The following bug has been logged on the website:

Bug reference: 11207
Logged by: Justin Van Winkle
Email address: justin.vanwinkle@gmail.com
PostgreSQL version: 9.4beta2
Operating system: linux
Description:

select '{"a": {"b":{"c": "foo"}}}'::jsonb #> '{}';

--
Sent via pgsql-bugs mailing list (pgsql-bugs@postgresql.org)
To make changes to your subscription:
http://www.postgresql.org/mailpref/pgsql-bugs

#2Tom Lane
tgl@sss.pgh.pa.us
In reply to: Noname (#1)
Re: BUG #11207: empty path will segfault jsonb #>

justin.vanwinkle@gmail.com writes:

select '{"a": {"b":{"c": "foo"}}}'::jsonb #> '{}';
[ dumps core ]

Hm. It's not immediately obvious to me what this should be defined to do;
should it throw an error, or return the complete LHS object, or perhaps
return a NULL? But the author of get_jsonb_path_all() evidently didn't
consider the case.

Easy enough to fix once we settle on a definition.

regards, tom lane

--
Sent via pgsql-bugs mailing list (pgsql-bugs@postgresql.org)
To make changes to your subscription:
http://www.postgresql.org/mailpref/pgsql-bugs

#3David G. Johnston
david.g.johnston@gmail.com
In reply to: Tom Lane (#2)
Re: BUG #11207: empty path will segfault jsonb #>

Tom Lane-2 wrote

justin.vanwinkle@

writes:

select '{"a": {"b":{"c": "foo"}}}'::jsonb #> '{}';
[ dumps core ]

Hm. It's not immediately obvious to me what this should be defined to do;
should it throw an error, or return the complete LHS object, or perhaps
return a NULL? But the author of get_jsonb_path_all() evidently didn't
consider the case.

Easy enough to fix once we settle on a definition.
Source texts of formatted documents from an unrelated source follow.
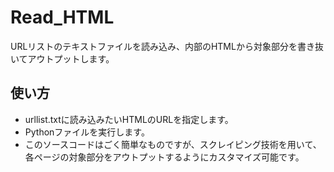 # Read_HTML
URLリストのテキストファイルを読み込み、内部のHTMLから対象部分を書き抜いてアウトプットします。

## 使い方

* urllist.txtに読み込みたいHTMLのURLを指定します。
* Pythonファイルを実行します。
* このソースコードはごく簡単なものですが、スクレイピング技術を用いて、各ページの対象部分をアウトプットするようにカスタマイズ可能です。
As there is no immediately obvious way to return the entire LHS when using
this operator it doesn't seem that far-fetched to define this as the syntax
that would do so - though then there wouldn't be a way to not return the
entire LHS without providing a known invalid key (maybe '{NULL}' - what
would that do now anyway...)

Not that we would necessarily want to duplicate hstore but "hstore ->
text[]" seems similar enough to emulate if desired.

David J.

--
View this message in context: http://postgresql.1045698.n5.nabble.com/BUG-11207-empty-path-will-segfault-jsonb-tp5815469p5815490.html
Sent from the PostgreSQL - bugs mailing list archive at Nabble.com.

--
Sent via pgsql-bugs mailing list (pgsql-bugs@postgresql.org)
To make changes to your subscription:
http://www.postgresql.org/mailpref/pgsql-bugs

#4Tom Lane
tgl@sss.pgh.pa.us
In reply to: Tom Lane (#2)
Re: BUG #11207: empty path will segfault jsonb #>

I wrote:

justin.vanwinkle@gmail.com writes:

select '{"a": {"b":{"c": "foo"}}}'::jsonb #> '{}';
[ dumps core ]

Hm. It's not immediately obvious to me what this should be defined to do;
should it throw an error, or return the complete LHS object, or perhaps
return a NULL? But the author of get_jsonb_path_all() evidently didn't
consider the case.

It occurred to me to check what the pre-existing JSON-type code does with
this case, and I find it returns NULL. So there's certainly an argument
to be made for following that precedent and calling it a day. However,
on reflection it seems to me that this behavior is entirely nonsensical,
and the sane thing to do is to return the given json or jsonb input.
Surely #> with a K-element path ought to act the same as K invocations
of the -> operator ... and zero invocations would result in just having
the original input object, no?

So I propose that we fix both operators to return the input object in this
case, and release-note the change in behavior from 9.3.

BTW, the same argument would suggest that if the array contains null
elements, the right thing to do is return NULL, not throw an error
as the current code does. You would get a NULL if you passed a NULL
RHS to ->, because it's strict.

regards, tom lane

--
Sent via pgsql-bugs mailing list (pgsql-bugs@postgresql.org)
To make changes to your subscription:
http://www.postgresql.org/mailpref/pgsql-bugs

#5Tom Lane
tgl@sss.pgh.pa.us
In reply to: David G. Johnston (#3)
Re: BUG #11207: empty path will segfault jsonb #>

David G Johnston <david.g.johnston@gmail.com> writes:

Not that we would necessarily want to duplicate hstore but "hstore ->
text[]" seems similar enough to emulate if desired.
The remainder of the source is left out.